Kate glanced at her, distracted from her introspection. Then, she laughed. “Is he really that shallow?”
Ana was fairly sure he wasn’t, but on this matter, she couldn’t argue.
“Don’t worry about it, Ana. He’s totally not worth it.”
More cameras invaded the next day. Like Ana could be bothered by the presence of more cameras. But these came with complications.
John Fortune opened the door to the house without knocking. “Hey—John here! Anyone home?”
“Yeah.” Ana came out to meet him from the kitchen, where she’d been snacking. She’d been taking advantage of the food she didn’t have to buy or cook herself. That was probably what the cameras would show—round-faced, unsvelte Ana, always eating. “What’s up?”
“We just stopped by to do some interviews. Where is everyone?”
“I thought you guys check the footage every day.”
“We haven’t gotten to last night’s yet.”
She said, “There was kind of a blow up. Big TV drama, as Bugsy would say.”
“Then it’ll be a good time for interviews, won’t it?” Michael Berman, all smiles, pushed his way in past the couple of crew who were lugging equipment. “Is Curveball around?”
Ana felt her gaze darken, her expression shutting down. Getting protective. Kate did not need to be talking to this guy today. “No.”
“Are you sure?” Berman persisted.
“Yeah.”
John, always diplomatic, stepped between them. “We’ve got five other people here to interview. Maybe DB—he’s always ready to talk. We’ll be setting up on the back porch.”
Oh, not the backyard…
“Uh, yeah, about that,” Ana said, fidgeting suddenly. “That may not be such a great idea. I’m not sure you want to go out there.” What was she going to tell them? It wasn’t like she could hide it, they’d see footage of the whole thing.

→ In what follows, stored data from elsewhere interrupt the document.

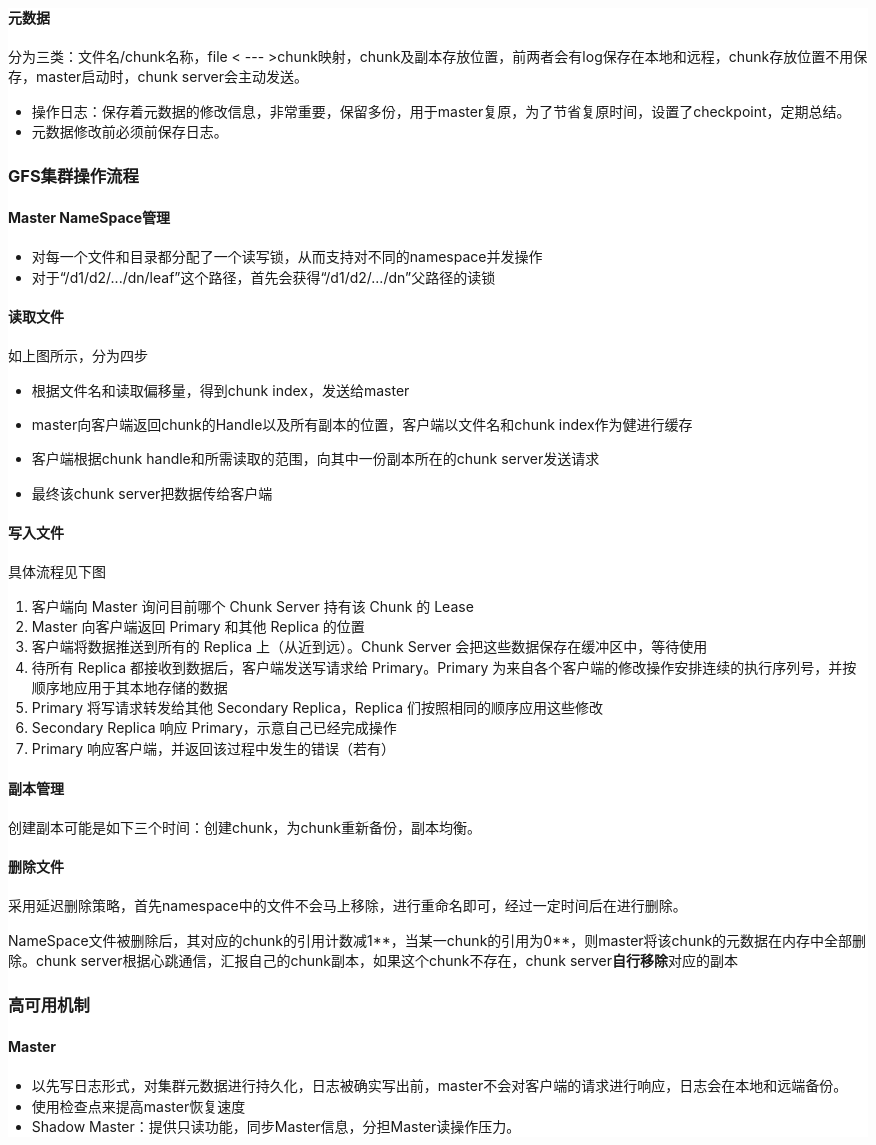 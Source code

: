 #### 元数据

分为三类：文件名/chunk名称，file < --- >chunk映射，chunk及副本存放位置，前两者会有log保存在本地和远程，chunk存放位置不用保存，master启动时，chunk server会主动发送。

* 操作日志：保存着元数据的修改信息，非常重要，保留多份，用于master复原，为了节省复原时间，设置了checkpoint，定期总结。
* 元数据修改前必须前保存日志。

### GFS集群操作流程

#### Master NameSpace管理

* 对每一个文件和目录都分配了一个读写锁，从而支持对不同的namespace并发操作
* 对于“/d1/d2/.../dn/leaf”这个路径，首先会获得“/d1/d2/.../dn”父路径的读锁

#### 读取文件

如上图所示，分为四步

* 根据文件名和读取偏移量，得到chunk index，发送给master
* master向客户端返回chunk的Handle以及所有副本的位置，客户端以文件名和chunk index作为健进行缓存
* 客户端根据chunk handle和所需读取的范围，向其中一份副本所在的chunk server发送请求

* 最终该chunk server把数据传给客户端

#### 写入文件

具体流程见下图

1. 客户端向 Master 询问目前哪个 Chunk Server 持有该 Chunk 的 Lease
2. Master 向客户端返回 Primary 和其他 Replica 的位置
3. 客户端将数据推送到所有的 Replica 上（从近到远）。Chunk Server 会把这些数据保存在缓冲区中，等待使用
4. 待所有 Replica 都接收到数据后，客户端发送写请求给 Primary。Primary 为来自各个客户端的修改操作安排连续的执行序列号，并按顺序地应用于其本地存储的数据
5. Primary 将写请求转发给其他 Secondary Replica，Replica 们按照相同的顺序应用这些修改
6. Secondary Replica 响应 Primary，示意自己已经完成操作
7. Primary 响应客户端，并返回该过程中发生的错误（若有）

#### 副本管理

创建副本可能是如下三个时间：创建chunk，为chunk重新备份，副本均衡。

#### 删除文件

采用延迟删除策略，首先namespace中的文件不会马上移除，进行重命名即可，经过一定时间后在进行删除。

NameSpace文件被删除后，其对应的chunk的引用计数减1**，当某一chunk的引用为0**，则master将该chunk的元数据在内存中全部删除。chunk server根据心跳通信，汇报自己的chunk副本，如果这个chunk不存在，chunk server**自行移除**对应的副本

### 高可用机制

#### Master

* 以先写日志形式，对集群元数据进行持久化，日志被确实写出前，master不会对客户端的请求进行响应，日志会在本地和远端备份。
* 使用检查点来提高master恢复速度
* Shadow Master：提供只读功能，同步Master信息，分担Master读操作压力。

“Why not?” John said—and headed straight for the back door.
Ana followed him. Even from the window the churned-up soil and mounds of earth were visible. How was she going to explain this? Maybe she could put it back the way it was. Flatten the ground, talk Gardener into planting some grass …

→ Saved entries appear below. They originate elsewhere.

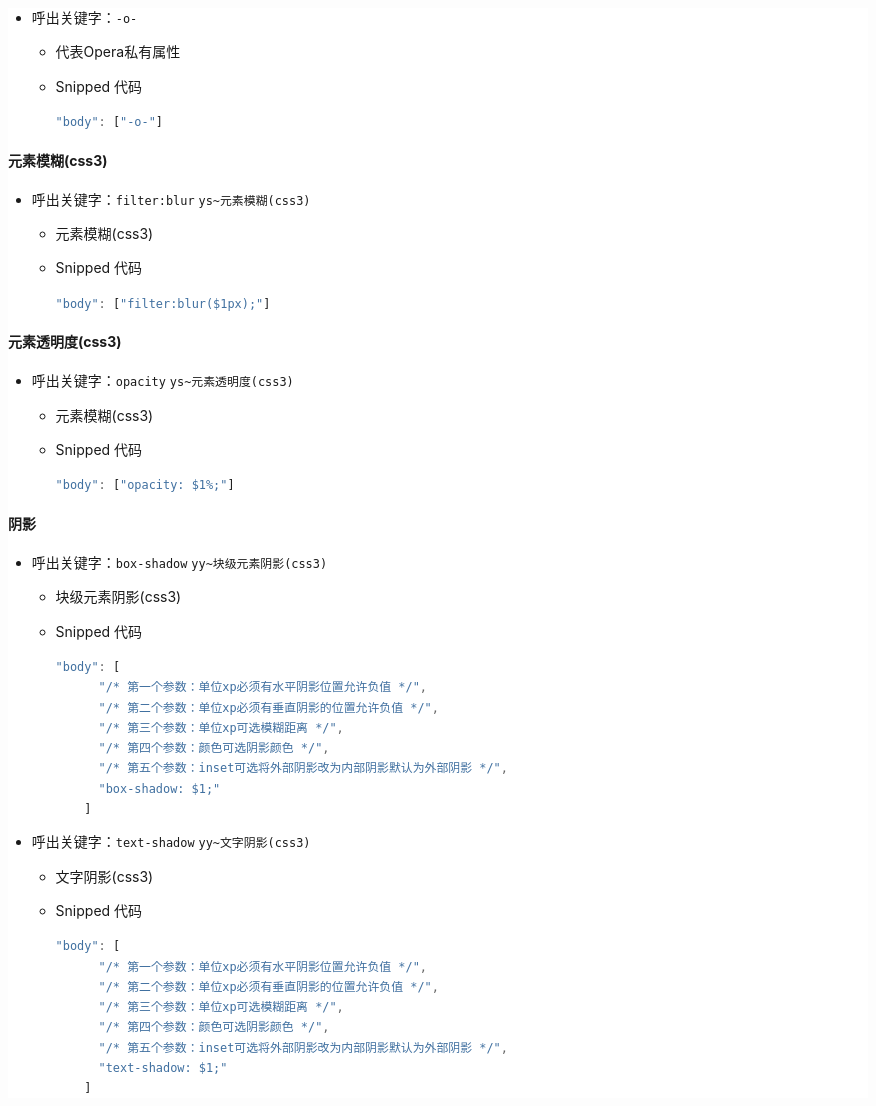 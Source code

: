 - 呼出关键字：`-o-` 

  - 代表Opera私有属性

  - Snipped 代码

    ```javascript
    "body": ["-o-"]
    ```

#### 元素模糊(css3)

- 呼出关键字：`filter:blur`  `ys~元素模糊(css3)` 

  - 元素模糊(css3)

  - Snipped 代码

    ```javascript
    "body": ["filter:blur($1px);"]
    ```

#### 元素透明度(css3)

- 呼出关键字：`opacity`  `ys~元素透明度(css3)` 

  - 元素模糊(css3)

  - Snipped 代码

    ```javascript
    "body": ["opacity: $1%;"]
    ```

#### 阴影

- 呼出关键字：`box-shadow`  `yy~块级元素阴影(css3)` 

  - 块级元素阴影(css3)

  - Snipped 代码

    ```javascript
    "body": [
          "/* 第一个参数：单位xp必须有水平阴影位置允许负值 */",
          "/* 第二个参数：单位xp必须有垂直阴影的位置允许负值 */",
          "/* 第三个参数：单位xp可选模糊距离 */",
          "/* 第四个参数：颜色可选阴影颜色 */",
          "/* 第五个参数：inset可选将外部阴影改为内部阴影默认为外部阴影 */",
          "box-shadow: $1;"
        ]
    ```

- 呼出关键字：`text-shadow`  `yy~文字阴影(css3)` 

  - 文字阴影(css3)

  - Snipped 代码

    ```javascript
    "body": [
          "/* 第一个参数：单位xp必须有水平阴影位置允许负值 */",
          "/* 第二个参数：单位xp必须有垂直阴影的位置允许负值 */",
          "/* 第三个参数：单位xp可选模糊距离 */",
          "/* 第四个参数：颜色可选阴影颜色 */",
          "/* 第五个参数：inset可选将外部阴影改为内部阴影默认为外部阴影 */",
          "text-shadow: $1;"
        ]
    ```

“Holy shit!” John stepped onto the porch.
Quickly Ana said, “I—I was sort of … practicing.”
When he turned to her, though, he was smiling. “That’s a real mess out there.”
“Yeah, well. The craters are Kate’s.”
John just kept grinning. “Oh man, I love you guys.”

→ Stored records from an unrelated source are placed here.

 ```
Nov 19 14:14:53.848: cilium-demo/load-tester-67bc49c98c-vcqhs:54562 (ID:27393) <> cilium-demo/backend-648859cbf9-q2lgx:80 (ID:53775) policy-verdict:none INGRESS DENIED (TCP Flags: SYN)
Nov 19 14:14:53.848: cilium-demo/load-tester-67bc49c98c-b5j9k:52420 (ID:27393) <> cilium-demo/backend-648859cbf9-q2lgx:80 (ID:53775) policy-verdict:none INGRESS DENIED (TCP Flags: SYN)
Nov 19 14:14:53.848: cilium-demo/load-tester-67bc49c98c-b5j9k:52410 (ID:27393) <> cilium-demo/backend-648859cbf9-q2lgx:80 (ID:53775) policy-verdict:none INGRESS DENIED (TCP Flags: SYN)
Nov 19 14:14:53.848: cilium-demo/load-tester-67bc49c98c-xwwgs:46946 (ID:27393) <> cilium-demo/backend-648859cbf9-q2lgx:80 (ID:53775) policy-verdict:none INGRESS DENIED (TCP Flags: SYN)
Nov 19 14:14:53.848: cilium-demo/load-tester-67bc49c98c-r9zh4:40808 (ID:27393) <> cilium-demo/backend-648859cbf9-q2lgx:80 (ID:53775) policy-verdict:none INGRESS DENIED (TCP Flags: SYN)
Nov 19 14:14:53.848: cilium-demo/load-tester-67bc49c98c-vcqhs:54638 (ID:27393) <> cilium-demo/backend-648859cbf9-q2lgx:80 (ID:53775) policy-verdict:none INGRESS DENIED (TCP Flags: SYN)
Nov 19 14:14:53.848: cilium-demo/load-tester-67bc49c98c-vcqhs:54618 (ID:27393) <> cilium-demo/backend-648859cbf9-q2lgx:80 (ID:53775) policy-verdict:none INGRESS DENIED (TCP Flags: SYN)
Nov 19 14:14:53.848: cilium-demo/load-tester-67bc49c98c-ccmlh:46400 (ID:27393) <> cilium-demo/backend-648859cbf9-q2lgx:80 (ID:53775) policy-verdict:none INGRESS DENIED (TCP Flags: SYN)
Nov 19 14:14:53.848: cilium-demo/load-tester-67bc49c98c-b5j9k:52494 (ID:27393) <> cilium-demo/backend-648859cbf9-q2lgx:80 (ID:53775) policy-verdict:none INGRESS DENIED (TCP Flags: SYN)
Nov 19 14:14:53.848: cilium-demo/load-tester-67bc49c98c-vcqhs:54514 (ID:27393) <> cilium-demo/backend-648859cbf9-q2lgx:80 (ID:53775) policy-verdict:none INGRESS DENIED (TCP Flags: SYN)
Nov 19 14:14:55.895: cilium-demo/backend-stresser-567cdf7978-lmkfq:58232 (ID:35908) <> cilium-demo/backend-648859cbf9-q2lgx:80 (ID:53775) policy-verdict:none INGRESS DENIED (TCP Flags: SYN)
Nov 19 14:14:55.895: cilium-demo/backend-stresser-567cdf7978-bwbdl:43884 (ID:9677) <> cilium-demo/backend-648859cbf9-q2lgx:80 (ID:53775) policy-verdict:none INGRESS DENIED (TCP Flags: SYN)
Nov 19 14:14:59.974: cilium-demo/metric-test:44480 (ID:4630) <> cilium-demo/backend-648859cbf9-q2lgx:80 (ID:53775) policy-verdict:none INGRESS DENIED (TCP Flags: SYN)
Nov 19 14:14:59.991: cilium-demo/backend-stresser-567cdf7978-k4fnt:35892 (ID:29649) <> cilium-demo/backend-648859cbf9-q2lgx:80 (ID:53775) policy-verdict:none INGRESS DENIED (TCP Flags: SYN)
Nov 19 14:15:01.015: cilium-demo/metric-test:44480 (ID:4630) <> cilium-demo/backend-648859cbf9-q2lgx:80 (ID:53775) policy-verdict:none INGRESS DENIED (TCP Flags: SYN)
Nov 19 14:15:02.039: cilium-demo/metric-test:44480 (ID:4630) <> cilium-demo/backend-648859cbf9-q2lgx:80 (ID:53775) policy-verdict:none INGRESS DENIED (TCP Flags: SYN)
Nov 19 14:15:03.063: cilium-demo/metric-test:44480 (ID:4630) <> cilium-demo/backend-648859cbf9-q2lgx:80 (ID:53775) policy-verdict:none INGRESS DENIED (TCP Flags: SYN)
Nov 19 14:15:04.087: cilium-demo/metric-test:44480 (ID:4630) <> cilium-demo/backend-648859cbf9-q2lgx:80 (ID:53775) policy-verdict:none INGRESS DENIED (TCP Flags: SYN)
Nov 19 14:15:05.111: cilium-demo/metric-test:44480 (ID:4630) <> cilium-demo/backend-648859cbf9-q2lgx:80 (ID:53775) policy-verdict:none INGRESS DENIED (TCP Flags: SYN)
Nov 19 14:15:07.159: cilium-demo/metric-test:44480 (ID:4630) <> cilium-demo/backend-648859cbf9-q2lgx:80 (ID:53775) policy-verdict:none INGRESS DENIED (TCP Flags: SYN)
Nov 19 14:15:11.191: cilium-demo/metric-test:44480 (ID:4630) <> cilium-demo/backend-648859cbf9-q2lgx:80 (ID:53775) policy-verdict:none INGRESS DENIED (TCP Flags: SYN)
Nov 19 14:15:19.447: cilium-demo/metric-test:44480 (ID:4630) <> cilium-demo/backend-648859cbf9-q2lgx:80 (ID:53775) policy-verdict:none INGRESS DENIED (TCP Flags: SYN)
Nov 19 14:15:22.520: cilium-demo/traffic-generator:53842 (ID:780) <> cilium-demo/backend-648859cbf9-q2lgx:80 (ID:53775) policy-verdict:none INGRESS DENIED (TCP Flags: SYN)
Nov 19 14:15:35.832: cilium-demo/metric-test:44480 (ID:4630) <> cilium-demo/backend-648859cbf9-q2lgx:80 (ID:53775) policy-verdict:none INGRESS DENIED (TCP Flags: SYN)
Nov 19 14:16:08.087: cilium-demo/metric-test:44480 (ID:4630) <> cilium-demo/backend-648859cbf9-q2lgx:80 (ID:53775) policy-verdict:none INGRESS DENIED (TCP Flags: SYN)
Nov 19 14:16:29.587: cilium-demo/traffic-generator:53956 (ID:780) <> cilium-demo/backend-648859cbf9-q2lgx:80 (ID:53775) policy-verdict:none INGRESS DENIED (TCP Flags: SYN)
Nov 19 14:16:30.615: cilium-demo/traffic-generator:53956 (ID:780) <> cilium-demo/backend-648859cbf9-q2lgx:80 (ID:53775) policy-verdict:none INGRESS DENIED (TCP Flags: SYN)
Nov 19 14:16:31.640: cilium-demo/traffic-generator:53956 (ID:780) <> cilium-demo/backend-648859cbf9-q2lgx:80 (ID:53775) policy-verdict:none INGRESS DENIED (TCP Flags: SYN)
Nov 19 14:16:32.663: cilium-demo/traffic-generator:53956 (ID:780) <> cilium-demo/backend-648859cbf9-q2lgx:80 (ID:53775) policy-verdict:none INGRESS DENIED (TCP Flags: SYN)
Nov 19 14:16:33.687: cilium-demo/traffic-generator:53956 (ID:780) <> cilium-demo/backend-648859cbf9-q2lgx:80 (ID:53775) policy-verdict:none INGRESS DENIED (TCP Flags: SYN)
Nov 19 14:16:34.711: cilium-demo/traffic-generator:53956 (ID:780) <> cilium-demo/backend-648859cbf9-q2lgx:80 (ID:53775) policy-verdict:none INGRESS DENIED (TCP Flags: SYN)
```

Drummer Boy dwarfs his chair, dwarfs the surroundings. He fills the frame, so that it’s hard to tell if it’s a trick of the camera that makes him seem huge or if he really is that big. All six hands are in motion, tapping the arms of the chair, tapping the air as if working imaginary drumsticks, or just twitching to an unheard beat.
His expression changes in response to a question. He glares, evoking the punk rock persona that made him the front man for the hottest band going. When he speaks, all six hands clench.
“You want to know who I think should win? Who the
A rare look of uncertainty darkens his gaze for a moment, as if he’s realized he’s said too much. But the expression only lasts for a heartbeat, to be replaced by his usual, solid glare.